Study: Lowering drinking age leads to more binge drinking

Paula Wolfson, wtop.com

WASHINGTON – There is new evidence that lowering the drinking age may result in more binge drinking and not just among the young.

Researchers at the Washington University Medical School in St. Louis followed 39,000 people who came of age in the 1970s when 18 or 19 was the minimum drinking age in many states. They found that those who could get a drink legally before they turned 21 were more likely to be binge drinkers years later.

The study showed that they were not likely to drink more frequently or consume more alcohol overall when compared to people who grew up in states with a higher drinking age. But they were more likely to binge when they did consume alcohol.

The Centers for Disease Control and Prevention considers binging five or more drinks in about two hours for men and four or more drinks in two hours for women.

The study results did not come as a surprise to Babette Wise, director of the Alcohol and Drug Abuse Program at Medstar Georgetown University Hospital.

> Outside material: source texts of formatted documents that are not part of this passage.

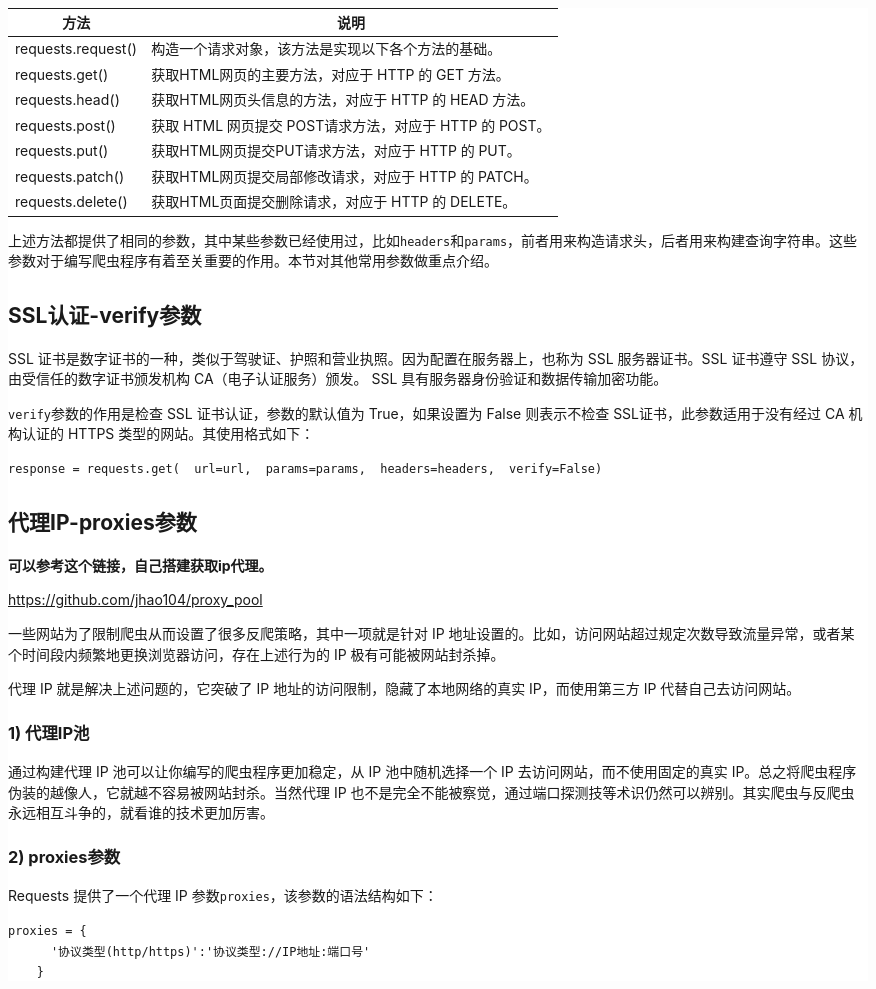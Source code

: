 | 方法               | 说明                                                   |
| ------------------ | ------------------------------------------------------ |
| requests.request() | 构造一个请求对象，该方法是实现以下各个方法的基础。     |
| requests.get()     | 获取HTML网页的主要方法，对应于 HTTP 的 GET 方法。      |
| requests.head()    | 获取HTML网页头信息的方法，对应于 HTTP 的 HEAD 方法。   |
| requests.post()    | 获取 HTML 网页提交 POST请求方法，对应于 HTTP 的 POST。 |
| requests.put()     | 获取HTML网页提交PUT请求方法，对应于 HTTP 的 PUT。      |
| requests.patch()   | 获取HTML网页提交局部修改请求，对应于 HTTP 的 PATCH。   |
| requests.delete()  | 获取HTML页面提交删除请求，对应于 HTTP 的 DELETE。      |


上述方法都提供了相同的参数，其中某些参数已经使用过，比如`headers`和`params`，前者用来构造请求头，后者用来构建查询字符串。这些参数对于编写爬虫程序有着至关重要的作用。本节对其他常用参数做重点介绍。

## SSL认证-verify参数

SSL 证书是数字证书的一种，类似于驾驶证、护照和营业执照。因为配置在服务器上，也称为 SSL 服务器证书。SSL 证书遵守 SSL 协议，由受信任的数字证书颁发机构 CA（电子认证服务）颁发。 SSL 具有服务器身份验证和数据传输加密功能。

`verify`参数的作用是检查 SSL 证书认证，参数的默认值为 True，如果设置为 False 则表示不检查 SSL证书，此参数适用于没有经过 CA 机构认证的 HTTPS 类型的网站。其使用格式如下：

```
response = requests.get(  url=url,  params=params,  headers=headers,  verify=False)
```

## 代理IP-proxies参数

**可以参考这个链接，自己搭建获取ip代理。**

https://github.com/jhao104/proxy_pool



一些网站为了限制爬虫从而设置了很多反爬策略，其中一项就是针对 IP 地址设置的。比如，访问网站超过规定次数导致流量异常，或者某个时间段内频繁地更换浏览器访问，存在上述行为的 IP 极有可能被网站封杀掉。

代理 IP 就是解决上述问题的，它突破了 IP 地址的访问限制，隐藏了本地网络的真实 IP，而使用第三方 IP 代替自己去访问网站。

### 1) 代理IP池

通过构建代理 IP 池可以让你编写的爬虫程序更加稳定，从 IP 池中随机选择一个 IP 去访问网站，而不使用固定的真实 IP。总之将爬虫程序伪装的越像人，它就越不容易被网站封杀。当然代理 IP 也不是完全不能被察觉，通过端口探测技等术识仍然可以辨别。其实爬虫与反爬虫永远相互斗争的，就看谁的技术更加厉害。

### 2) proxies参数

Requests 提供了一个代理 IP 参数`proxies`，该参数的语法结构如下：

```
proxies = {
      '协议类型(http/https)':'协议类型://IP地址:端口号'
    }
```
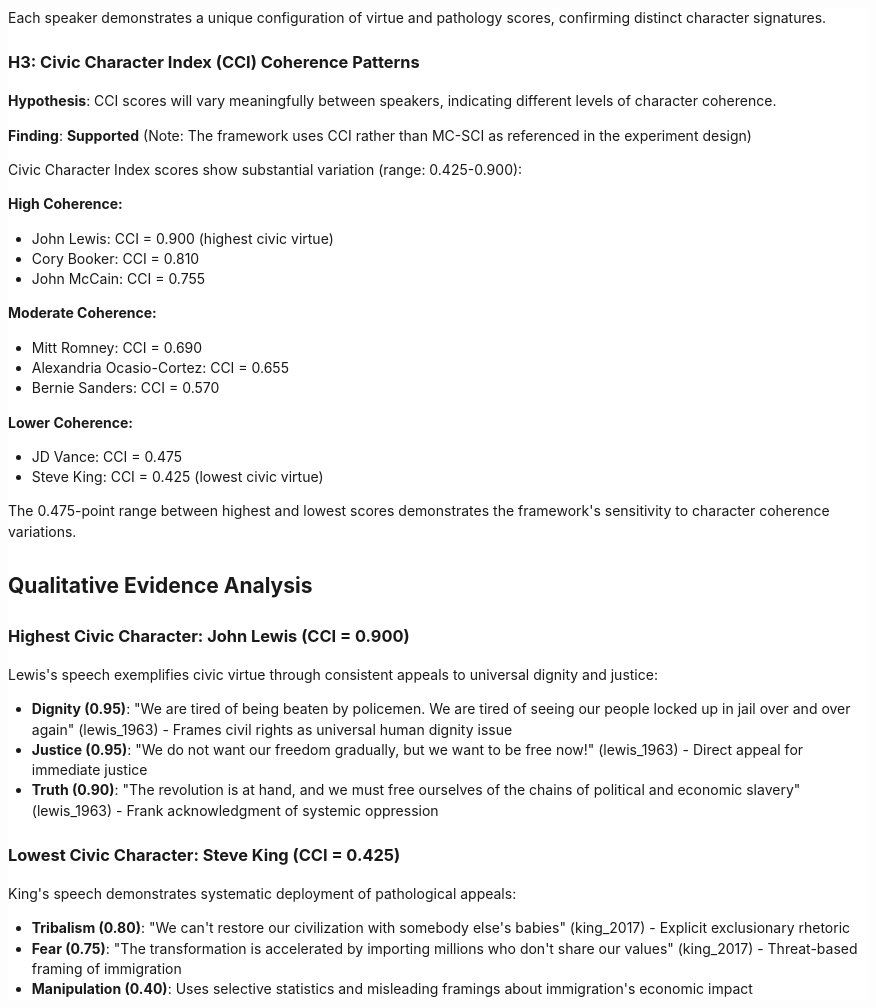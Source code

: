 Each speaker demonstrates a unique configuration of virtue and pathology scores, confirming distinct character signatures.

### H3: Civic Character Index (CCI) Coherence Patterns

**Hypothesis**: CCI scores will vary meaningfully between speakers, indicating different levels of character coherence.

**Finding**: **Supported** (Note: The framework uses CCI rather than MC-SCI as referenced in the experiment design)

Civic Character Index scores show substantial variation (range: 0.425-0.900):

**High Coherence:**
- John Lewis: CCI = 0.900 (highest civic virtue)
- Cory Booker: CCI = 0.810
- John McCain: CCI = 0.755

**Moderate Coherence:**
- Mitt Romney: CCI = 0.690
- Alexandria Ocasio-Cortez: CCI = 0.655
- Bernie Sanders: CCI = 0.570

**Lower Coherence:**
- JD Vance: CCI = 0.475
- Steve King: CCI = 0.425 (lowest civic virtue)

The 0.475-point range between highest and lowest scores demonstrates the framework's sensitivity to character coherence variations.

## Qualitative Evidence Analysis

### Highest Civic Character: John Lewis (CCI = 0.900)

Lewis's speech exemplifies civic virtue through consistent appeals to universal dignity and justice:

- **Dignity (0.95)**: "We are tired of being beaten by policemen. We are tired of seeing our people locked up in jail over and over again" (lewis_1963) - Frames civil rights as universal human dignity issue
- **Justice (0.95)**: "We do not want our freedom gradually, but we want to be free now!" (lewis_1963) - Direct appeal for immediate justice
- **Truth (0.90)**: "The revolution is at hand, and we must free ourselves of the chains of political and economic slavery" (lewis_1963) - Frank acknowledgment of systemic oppression

### Lowest Civic Character: Steve King (CCI = 0.425)

King's speech demonstrates systematic deployment of pathological appeals:

- **Tribalism (0.80)**: "We can't restore our civilization with somebody else's babies" (king_2017) - Explicit exclusionary rhetoric
- **Fear (0.75)**: "The transformation is accelerated by importing millions who don't share our values" (king_2017) - Threat-based framing of immigration
- **Manipulation (0.40)**: Uses selective statistics and misleading framings about immigration's economic impact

“We know that when people start drinking at a younger age, whenever that is, that they are more likely to develop problems,” she says.

But another aspect of the study shocked her. The researchers say the men in the study who did not go to college turned out to be bigger bingers.

In the overall study, researchers found that men who grew up in states with a lower drinking age were 19 percent more likely to binge drink more than once a month. When they looked at just men who did not go to college in those states the likelihood jumped to 31 percent.

“I work with college students a lot and there is a serious problem there, and I am trying to understand why in less-educated, more blue-collar areas they would be drinking more,” says Wise.

She says more stress and less opportunity may be factors. And she suggests that many of these bingers may see alcohol as a cheap form of entertainment or view binging almost as a sport.

Wise says starting to drink at an earlier age certainly did not help their emotional development.

“People who start drinking at a young age, especially binge drinking, they are stunted developmentally,” she says. They have a more difficulty dealing with problems, stress and sadness.